Andrew Small Dec 23, 2016
With so many commuting choices—bikes, trains, buses, and those god-forsaken, gas-guzzling death-boxes also known as cars—and so many variables—cost, time, distance, traffic, and weather conditions—we transit nerds at CityLab are constantly reconsidering the virtues of one mode of travel or another.
But here’s a consideration that might hit especially close to home when we bicker about the best way to roll up to the office: What kind of commuters are more likely to feel energized and arrive on time?
To get at this, a new study by McGill University’s Charis Loong, Dea van Lierop, and Ahmed El-Geneidy analyzed the commuting patterns of the students, staff, and faculty at the school located in downtown Montreal, surveying 5,599 people at the campus in 2013.

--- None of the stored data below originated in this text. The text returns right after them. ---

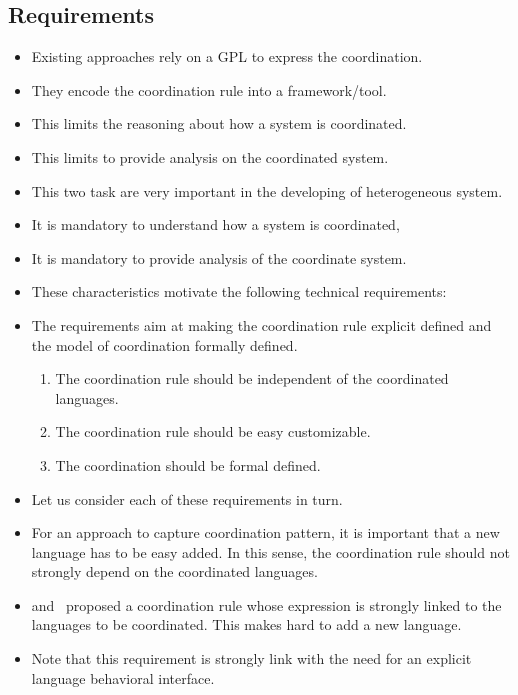 \subsection{Requirements}

\begin{itemize}
	\item Existing approaches rely on a GPL to express the coordination. 
	\item They encode the coordination rule into a framework/tool. 
	\item This limits the reasoning about how a system is coordinated.
	\item This limits to provide analysis on the coordinated system. 
	\item This two task are very important in the developing of heterogeneous system. 
	\item It is mandatory to understand how a system is coordinated, 
	\item It is mandatory to provide analysis of the coordinate system. 
	\item These characteristics motivate the following technical requirements:
	\item The requirements aim at making the coordination rule explicit defined and the model of coordination formally defined. 
	\begin{enumerate}
		\item The coordination rule should be independent of the coordinated languages. 
		\item The coordination rule should be easy customizable. 
		\item The coordination should be formal defined. 
	\end{enumerate}
	
	\item Let us consider each of these requirements in turn. 
	
	\item For an approach to capture coordination pattern, it is important that a new language has to be easy added. In this sense, the coordination rule should not strongly depend on the coordinated languages. 
	\item \cite{dinatale} and~\cite{mascotbib} proposed a coordination rule whose expression is strongly linked to the languages to be coordinated. This makes hard to add a new language. 
	\item Note that this requirement is strongly link with the need for an explicit language behavioral interface.
	

\end{itemize}
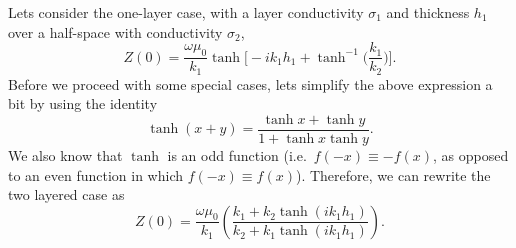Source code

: Lets consider the one-layer case, with a layer conductivity $\sigma_1$ and
thickness $h_1$ over a half-space with conductivity $\sigma_2$,
\begin{equation*}
    Z(0) = \frac{\omega \mu_0}{k_1} \tanh \Biggl[ -i k_1 h_1 
        + \tanh^{-1} \Biggl( \frac{k_1}{k_2} \Biggr) \Biggr].
\end{equation*}
Before we proceed with some special cases, lets simplify the above expression a
bit by using the identity
\begin{equation*}
    \tanh ( x + y ) = \frac{\tanh x + \tanh y}{1 + \tanh x \tanh y}.
\end{equation*}
We also know that $\tanh$ is an odd function (i.e.\ $f(-x) \equiv -f(x)$, as opposed to
an even function in which $f(-x) \equiv f(x)$).  Therefore, we can rewrite the
two layered case as
\begin{equation}
    Z(0) = \frac{\omega \mu_0}{k_1} \left( \frac{k_1 + k_2\tanh (i k_1 h_1)}
        {k_2 + k_1 \tanh (i k_1 h_1)} \right).
\end{equation}

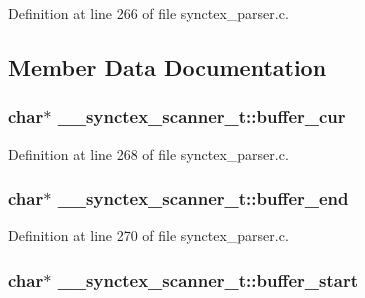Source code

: Definition at line 266 of file synctex\+\_\+parser.\+c.



\subsection{Member Data Documentation}
\hypertarget{struct____synctex__scanner__t_a3ace5951a9bb76b02d0cb52a807492c1}{
\subsubsection[{buffer\+\_\+cur}]{\setlength{\rightskip}{0pt plus 5cm}char$\ast$ \+\_\+\+\_\+synctex\+\_\+scanner\+\_\+t\+::buffer\+\_\+cur}}\label{struct____synctex__scanner__t_a3ace5951a9bb76b02d0cb52a807492c1}


Definition at line 268 of file synctex\+\_\+parser.\+c.

\hypertarget{struct____synctex__scanner__t_a1bd226b12b6aaad54083ce8969273b32}{
\subsubsection[{buffer\+\_\+end}]{\setlength{\rightskip}{0pt plus 5cm}char$\ast$ \+\_\+\+\_\+synctex\+\_\+scanner\+\_\+t\+::buffer\+\_\+end}}\label{struct____synctex__scanner__t_a1bd226b12b6aaad54083ce8969273b32}


Definition at line 270 of file synctex\+\_\+parser.\+c.

\hypertarget{struct____synctex__scanner__t_ab45b78f37503ecad42a2d59db482aa84}{
\subsubsection[{buffer\+\_\+start}]{\setlength{\rightskip}{0pt plus 5cm}char$\ast$ \+\_\+\+\_\+synctex\+\_\+scanner\+\_\+t\+::buffer\+\_\+start}}\label{struct____synctex__scanner__t_ab45b78f37503ecad42a2d59db482aa84}



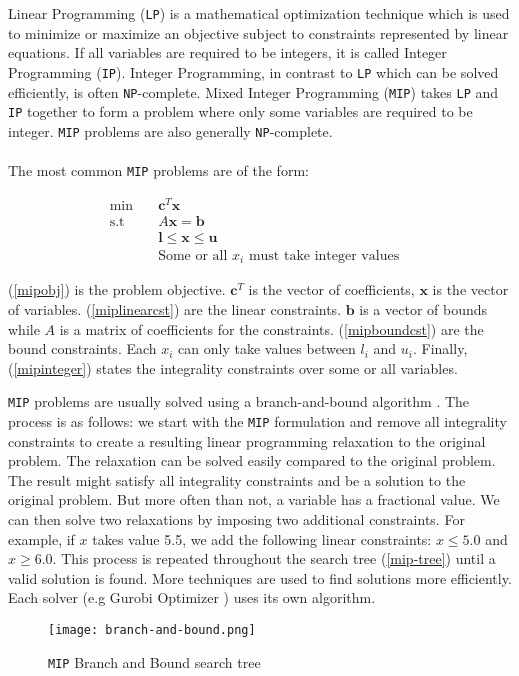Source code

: \documentclass[../../thesis.tex]{subfiles}
\begin{document}
Linear Programming (\texttt{LP}) is a mathematical optimization technique which is used to minimize or maximize 
an objective subject to constraints represented by linear equations. 
If all variables are required to be integers, it is called Integer Programming (\texttt{IP}). 
Integer Programming, in contrast to \texttt{LP} which can be solved efficiently, is often \texttt{NP}-complete.  
Mixed Integer Programming (\texttt{MIP}) takes \texttt{LP} and \texttt{IP} together to form a problem where only some variables 
are required to be integer. \texttt{MIP} problems are also generally \texttt{NP}-complete.

\paragraph{}

The most common \texttt{MIP} problems are of the form:

\begin{align}
  \textrm{min} \quad & \bm{c}^T\bm{x} & \label{mipobj} \\ 
  \textrm{s.t} \quad & A\bm{x} = \bm{b} & \label{miplinearcst} \\
   & \bm{l} \leq \bm{x} \leq \bm{u} & \label{mipboundcst} \\
   & \text{Some or all $x_i$ must take integer values} \label{mipinteger}
\end{align}

(\ref{mipobj}) is the problem objective. $\bm{c}^T$ is the vector of coefficients, $\bm{x}$ is the vector of variables.
(\ref{miplinearcst}) are the linear constraints. $\bm{b}$ is a vector of bounds while $A$ is a matrix of coefficients for the constraints.
(\ref{mipboundcst}) are the bound constraints. Each $x_i$ can only take values between $l_i$ and $u_i$.
Finally, (\ref{mipinteger}) states the integrality constraints over some or all variables.


\texttt{MIP} problems are usually solved using a branch-and-bound algorithm \cite{mip-basics}.
The process is as follows: we start with the \texttt{MIP} formulation and remove all integrality constraints 
to create a resulting linear programming relaxation to the original problem. The relaxation can be solved 
easily compared to the original problem. The result might satisfy all integrality constraints and be a solution to the original problem.
But more often than not, a variable has a fractional value.
We can then solve two relaxations by imposing two additional constraints. For example, if $x$ takes value 5.5, we add the 
following linear constraints: $x \leq 5.0$ and $x \geq 6.0$. 
This process is repeated throughout the search tree (\autoref{mip-tree}) until a valid solution is found.
More techniques are used to find solutions more efficiently. Each solver (e.g Gurobi Optimizer \cite{mip-basics}) uses its
own algorithm.

\begin{figure}
  \centering
  \texttt{[image: branch-and-bound.png]}
  \caption{\texttt{MIP} Branch and Bound search tree \cite{mip-basics}}
  \label{mip-tree}
\end{figure}
\end{document}
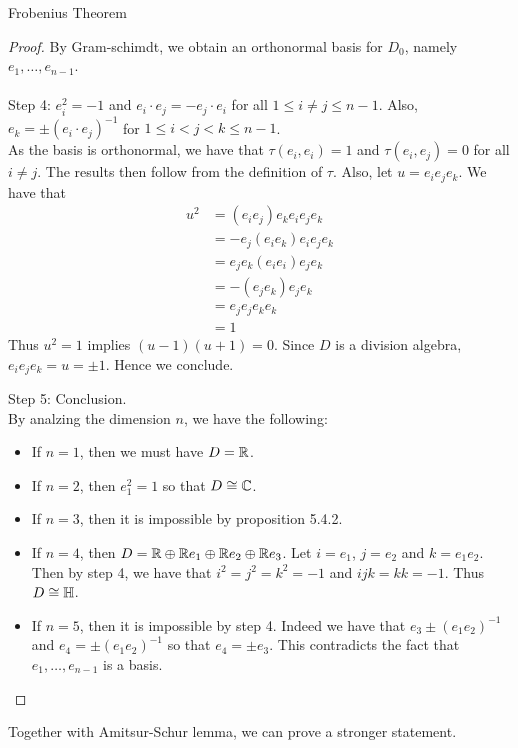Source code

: \documentclass[a4paper]{article}
\begin{document}
\begin{thm}{Frobenius Theorem}{}
\begin{proof}
By Gram-schimdt, we obtain an orthonormal basis for $D_0$, namely $e_1,\dots,e_{n-1}$. \\~\\

Step 4: $e_i^2=-1$ and $e_i\cdot e_j=-e_j\cdot e_i$ for all $1\leq i\neq j\leq n-1$. Also, $e_k=\pm(e_i\cdot e_j)^{-1}$ for $1\leq i<j<k\leq n-1$. \\
As the basis is orthonormal, we have that $\tau(e_i,e_i)=1$ and $\tau(e_i,e_j)=0$ for all $i\neq j$. The results then follow from the definition of $\tau$. Also, let $u=e_ie_je_k$. We have that 
\begin{align*}
u^2&=(e_ie_j)e_ke_ie_je_k\\
&=-e_j(e_ie_k)e_ie_je_k\\
&=e_je_k(e_ie_i)e_je_k\\
&=-(e_je_k)e_je_k\\
&=e_je_je_ke_k\\
&=1
\end{align*}
Thus $u^2=1$ implies $(u-1)(u+1)=0$. Since $D$ is a division algebra, $e_ie_je_k=u=\pm1$. Hence we conclude. 

Step 5: Conclusion. \\
By analzing the dimension $n$, we have the following: 
\begin{itemize}
\item If $n=1$, then we must have $D=\mathbb{R}$. 
\item If $n=2$, then $e_1^2=1$ so that $D\cong\mathbb{C}$. 
\item If $n=3$, then it is impossible by proposition 5.4.2. 
\item If $n=4$, then $D=\mathbb{R}\oplus\mathbb{R} e_1\oplus\mathbb{R} e_2\oplus\mathbb{R} e_3$. Let $i=e_1$, $j=e_2$ and $k=e_1e_2$. Then by step 4, we have that $i^2=j^2=k^2=-1$ and $ijk=kk=-1$. Thus $D\cong\mathbb{H}$. 
\item If $n=5$, then it is impossible by step 4. Indeed we have that $e_3\pm(e_1e_2)^{-1}$ and $e_4=\pm(e_1e_2)^{-1}$ so that $e_4=\pm e_3$. This contradicts the fact that $e_1,\dots,e_{n-1}$ is a basis. 
\end{itemize}
\end{proof}
\end{thm}

Together with Amitsur-Schur lemma, we can prove a stronger statement. 
\end{document}
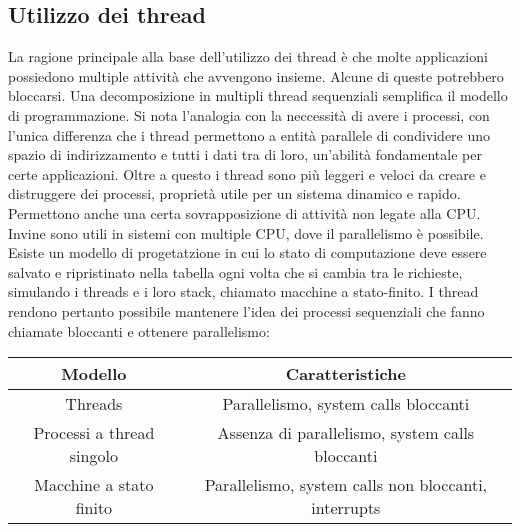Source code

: \subsection{Utilizzo dei thread}
La ragione principale alla base dell'utilizzo dei thread \`e che molte applicazioni possiedono multiple attivit\`a che avvengono insieme. Alcune di queste potrebbero bloccarsi. Una
decomposizione in multipli thread sequenziali semplifica il modello di programmazione. Si nota l'analogia con la neccessit\`a di avere i processi, con l'unica differenza che i thread
permettono a entit\`a parallele di condividere uno spazio di indirizzamento e tutti i dati tra di loro, un'abilit\`a fondamentale per certe applicazioni. Oltre a questo i thread sono
pi\`u leggeri e veloci da creare e distruggere dei processi, propriet\`a utile per un sistema dinamico e rapido. Permettono anche una certa sovrapposizione di attivit\`a non legate alla
CPU. Invine sono utili in sistemi con multiple CPU, dove il parallelismo \`e possibile. Esiste un modello di progetatzione in cui lo stato di computazione deve essere salvato e
ripristinato nella tabella ogni volta che si cambia tra le richieste, simulando i threads e i loro stack, chiamato macchine a stato-finito. I thread rendono pertanto possibile mantenere
l'idea dei processi sequenziali che fanno chiamate bloccanti e ottenere parallelismo:\\
\begin{tabular}{|c|c|}
	\hline
	\textbf{Modello}          & \textbf{Caratteristiche}                             \\
	\hline
	Threads                   & Parallelismo, system calls bloccanti                 \\
	\hline
	Processi a thread singolo & Assenza di parallelismo, system calls bloccanti      \\
	\hline
	Macchine a stato finito   & Parallelismo, system calls non bloccanti, interrupts \\
	\hline
\end{tabular}

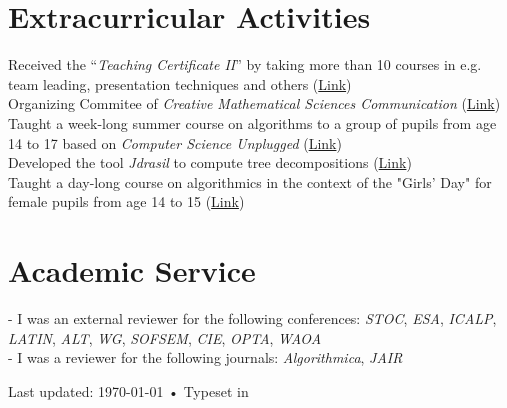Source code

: \documentclass[10pt, a4paper]{article}
\newcommand{\years}[1]{\marginnote{\scriptsize #1}}
\begin{document}
\section*{Extracurricular Activities}
\years{2012--2015}Received the ``\emph{Teaching Certificate II}'' by taking
more than 10 courses in e.g. team leading, presentation techniques and
others (\href{https://www.uni-luebeck.de/universitaet/einrichtungen/dozierenden-service-center/hochschuldidaktik/zertifikatsprogramm.html}{Link})\\
\years{2016}Organizing Commitee of \emph{Creative Mathematical Sciences
  Communication} (\href{http://www.tcs.uni-luebeck.de/cmsc/}{Link})\\
\years{2016}Taught a week-long summer course on algorithms to a group of
pupils from age 14 to 17 based on \emph{Computer Science Unplugged}
(\href{https://www.lias.uni-luebeck.de/veranstaltungen/isc/isc16.html}{Link})\\
\years{2016}Developed the tool \emph{Jdrasil} to compute tree
decompositions (\href{https://github.com/maxbannach/Jdrasil}{Link})\\
\years{2018}Taught a day-long course on algorithmics in the context of the
"Girls' Day" for female pupils from age 14 to 15 (\href{https://www.inf.uni-kiel.de/de/aktuelles/girls-day-am-insitut-fuer-informatik}{Link})

\section*{Academic Service}
- I was an external reviewer for the following conferences: \emph{STOC}, \emph{ESA}, \emph{ICALP},
\emph{LATIN},
\emph{ALT}, \emph{WG}, \emph{SOFSEM}, \emph{CIE}, \emph{OPTA}, \emph{WAOA}\\
- I was a reviewer for the following journals: \emph{Algorithmica}, \emph{JAIR}





\vspace{-.05cm}
\vfill{}
\begin{center}

{\scriptsize  Last updated: \today\- •\- Typeset in \href{http://nitens.org/taraborelli/cvtex}{
  \XeLaTeX}\\
}
\end{center}
\end{document}
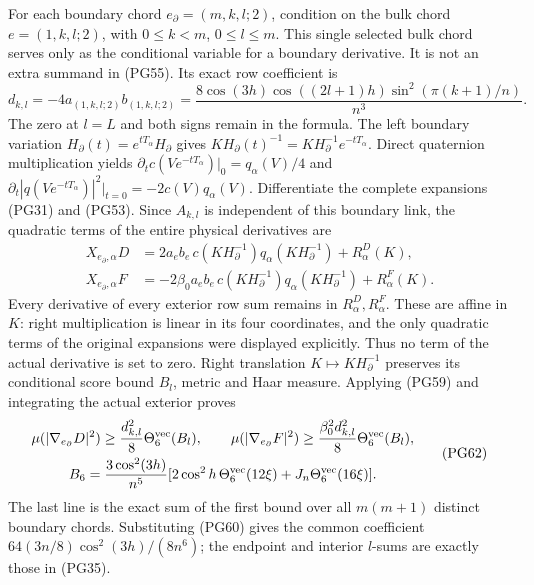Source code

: \documentclass[11pt]{article}
\begin{document}
For each boundary chord \(e_\partial=(m,k,l;2)\), condition on
the bulk chord \(e=(1,k,l;2)\), with \(0\le k<m\), \(0\le l\le m\).
This single selected bulk chord serves only as the conditional
variable for a boundary derivative. It is not an extra summand
in (PG55). Its exact row coefficient is
\[
 d_{k,l}=-4a_{(1,k,l;2)}b_{(1,k,l;2)}
 =\frac{8\cos(3h)\cos((2l+1)h)\sin^2(\pi(k+1)/n)}{n^3}.
 \tag{PG60}
\]
The zero at \(l=L\) and both signs remain in the formula.
The left boundary variation \(H_\partial(t)=e^{tT_\alpha}H_\partial\)
gives \(KH_\partial(t)^{-1}=KH_\partial^{-1}e^{-tT_\alpha}\).
Direct quaternion multiplication yields
\(\partial_t c(Ve^{-tT_\alpha})|_0=q_\alpha(V)/4\) and
\(\partial_t|q(Ve^{-tT_\alpha})|^2|_{t=0}=-2c(V)q_\alpha(V)\).
Differentiate the complete expansions (PG31) and (PG53).
Since \(A_{k,l}\) is independent of this boundary link, the
quadratic terms of the entire physical derivatives are
\[
 \begin{aligned}
 X_{e_\partial,\alpha}D
    &=2a_eb_e\,c(KH_\partial^{-1})
                    q_\alpha(KH_\partial^{-1})+R^D_\alpha(K),\\
 X_{e_\partial,\alpha}F
    &=-2\beta_0a_eb_e\,c(KH_\partial^{-1})
                    q_\alpha(KH_\partial^{-1})+R^F_\alpha(K).
 \end{aligned}\tag{PG61}
\]
Every derivative of every exterior row sum remains in
\(R^D_\alpha,R^F_\alpha\). These are affine in \(K\):
right multiplication is linear in its four coordinates, and the
only quadratic terms of the original expansions were displayed
explicitly. Thus no term of the actual derivative is set to zero.
Right translation \(K\mapsto KH_\partial^{-1}\) preserves its
conditional score bound \(B_l\), metric and Haar measure.
Applying (PG59) and integrating the actual exterior proves
\[
 \begin{gathered}
 \mu(|\nabla_{e_\partial}D|^2)
           \ge\frac{d_{k,l}^2}{8}\Theta_6^{\rm vec}(B_l),\qquad
 \mu(|\nabla_{e_\partial}F|^2)
           \ge\frac{\beta_0^2d_{k,l}^2}{8}
                                      \Theta_6^{\rm vec}(B_l),\\
 B_6=\frac{3\cos^2(3h)}{n^5}
       [2\cos^2h\,\Theta_6^{\rm vec}(12\xi)
                         +J_n\Theta_6^{\rm vec}(16\xi)] .
 \end{gathered}\tag{PG62}
\]
The last line is the exact sum of the first bound over all
\(m(m+1)\) distinct boundary chords. Substituting (PG60) gives
the common coefficient \(64(3n/8)\cos^2(3h)/(8n^6)\);
the endpoint and interior \(l\)-sums are exactly those in (PG35).
\end{document}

The survey asked participants how they commuted to campus—walking, cycling, driving, or taking public transit—and paired those patterns with their responses of feeling energized and whether their commute negatively impacted their punctuality.
The researchers also asked respondents to detail explanatory factors such as their distance from campus, the amount of time they spent commuting, or the weather. The results were published in Science Direct this week.
A key caveat: The study did not control for demographics in their analysis. Walkers skewed significantly to younger students, while drivers tended to be older staff and faculty, and cyclists and public-transit riders fell somewhere in the middle.
Active forms of transportation leave people feeling energized
Overall, 36 percent of the respondents said they felt energized when they arrived to campus. Commuters who drove or took public transit were slightly less likely to feel energized (28 percent and 29 percent) and commuters who walked were slightly more likely to feel that way (42 percent).